Algo debió remover mis adentros el fugaz encuentro callejero con aquella chica para que yo actuara de forma distinta a otras veces. Al cabo de 16 años he entendido el porqué de mi reacción. Rosalía por entonces ya desprendía 'lux' de artista. Ella y su familia quería que se formara musicalmente, aunque la aureola artística se transporta en la personalidad, en las maneras de estar, de ser, de preguntar y de cómo el entorno familiar fomenta la afición a la música.

La temporada que Rosalía permaneció en nuestra escuela del Raval, dos años y medio, y en la Escola Superior d'Estudis Musicals TdM del distrito de Sant Andreu, donde cursó primero y segundo de carrera, representó para nosotros uno de los más estimulantes retos de nuestro recorrido, de nuestro proyecto pedagógico. Rosalía interpelaba a sus profesores con empeño y continuamente. Maestras de materias teóricas, igual que las de asignaturas prácticas, tanto en la especialidad de flamenco como en la de jazz, habían de dar respuesta a sus incisivas preguntas. Respuestas que la discípula no daba por aceptadas hasta que su instinto se sentía satisfecho.

He de remarcar que el lema principal del Taller, del aula al escenario, se cumplió con creces desde la incorporación de Rosalía Vila Tobella a nuestro recinto académico. Recuerdo que cuando Desigual nos eligió para que propusiéramos a una joven cantante para un acto de esa marca, los responsables de estos menesteres en nuestra estructura, no dudaron en seleccionar a Rosalía.

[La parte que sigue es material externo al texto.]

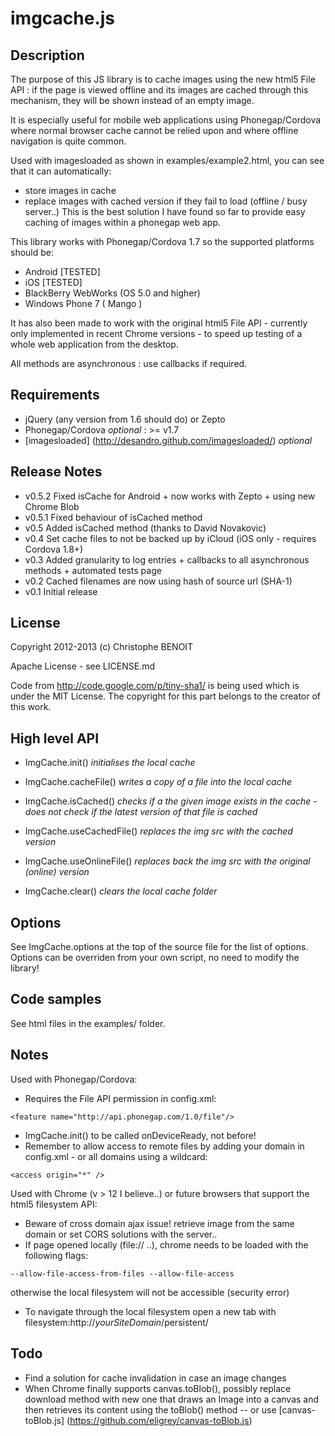 imgcache.js
===========

Description
-----------
The purpose of this JS library is to cache images using the new html5 File API : if the page is viewed offline and its images are cached through this mechanism, they will be shown instead of an empty image.

It is especially useful for mobile web applications using Phonegap/Cordova where normal browser cache cannot be relied upon and where offline navigation is quite common.

Used with imagesloaded as shown in examples/example2.html, you can see that it can automatically:
* store images in cache
* replace images with cached version if they fail to load (offline / busy server..)
This is the best solution I have found so far to provide easy caching of images within a phonegap web app.

This library works with Phonegap/Cordova 1.7 so the supported platforms should be:
* Android [TESTED]
* iOS [TESTED]
* BlackBerry WebWorks (OS 5.0 and higher)
* Windows Phone 7 ( Mango )

It has also been made to work with the original html5 File API - currently only implemented in recent Chrome versions - to speed up testing of a whole web application from the desktop.

All methods are asynchronous : use callbacks if required.

Requirements
------------
* jQuery (any version from 1.6 should do) or Zepto
* Phonegap/Cordova *optional* : >= v1.7
* [imagesloaded] (http://desandro.github.com/imagesloaded/) *optional*

Release Notes
-------------
* v0.5.2 Fixed isCache for Android  + now works with Zepto + using new Chrome Blob
* v0.5.1 Fixed behaviour of isCached method
* v0.5 Added isCached method (thanks to David Novakovic)
* v0.4 Set cache files to not be backed up by iCloud (iOS only - requires Cordova 1.8+)
* v0.3 Added granularity to log entries + callbacks to all asynchronous methods + automated tests page
* v0.2 Cached filenames are now using hash of source url (SHA-1)
* v0.1 Initial release

License
-------
Copyright 2012-2013 (c) Christophe BENOIT

Apache License - see LICENSE.md

Code from http://code.google.com/p/tiny-sha1/ is being used which is under the MIT License.
The copyright for this part belongs to the creator of this work.

High level API
--------------
* ImgCache.init() *initialises the local cache*
* ImgCache.cacheFile() *writes a copy of a file into the local cache*
* ImgCache.isCached() *checks if a the given image exists in the cache - does not check if the latest version of that file is cached*
* ImgCache.useCachedFile() *replaces the img src with the cached version*
* ImgCache.useOnlineFile() *replaces back the img src with the original (online) version*

* ImgCache.clear() *clears the local cache folder*

Options
-------
See ImgCache.options at the top of the source file for the list of options.
Options can be overriden from your own script, no need to modify the library!

Code samples
------------
See html files in the examples/ folder.

Notes
-----
Used with Phonegap/Cordova:
* Requires the File API permission in config.xml:
```
<feature name="http://api.phonegap.com/1.0/file"/>
```
* ImgCache.init() to be called onDeviceReady, not before!
* Remember to allow access to remote files by adding your domain in config.xml - or all domains using a wildcard:
```
<access origin="*" />
```

Used with Chrome (v > 12 I believe..) or future browsers that support the html5 filesystem API:
* Beware of cross domain ajax issue! retrieve image from the same domain or set CORS solutions with the server..
* If page opened locally (file:// ..), chrome needs to be loaded with the following flags:
```
--allow-file-access-from-files --allow-file-access
```
otherwise the local filesystem will not be accessible (security error)
* To navigate through the local filesystem open a new tab with filesystem:http://*yourSiteDomain*/persistent/

Todo
----
* Find a solution for cache invalidation in case an image changes
* When Chrome finally supports canvas.toBlob(), possibly replace download method with new one that draws an Image into a canvas and then retrieves its content using the toBlob() method -- or use [canvas-toBlob.js] (https://github.com/eligrey/canvas-toBlob.js)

Después siguieron un buen racimo de producciones donde Rosalía pudo curtirse en el escenario: Flamenkid, Palau de la Música; homenaje a Carmen Amaya, teatro Grec; Rumba Real - Maruja Garrido, Mercat de les Flors; voz solista, Centre Cultural el Born, centenario Salvador Espriu; estancias internacionales de jazz y flamenco con figuras relevantes de ambos géneros; actuaciones junto a Juan Gómez 'Chicuelo' en plataformas flamencas, así como en el JazzSi Club; en 'Blancanieves', película dirigida por Pablo Berger, también con 'Chicuelo', Rosalía actuó en espacios cinematográficos de raigambre.

He escrito sobre Rosalía en distintos medios haciendo hincapié en la vertiente pedagógica, en su preparación musical, en su entrega al estudio. En el de hoy, he creído necesario resaltar que Rosalía fue embajadora en proyectos musicales donde además de mostrar su calidad como intérprete, ofreció ese intangible al que denominamos arte. Con 'lux' propia, la artista catalana brilla por haber dado continuidad a la búsqueda de la verdad, de la belleza, las que la catapultan a su pasión y su pulsión creativa.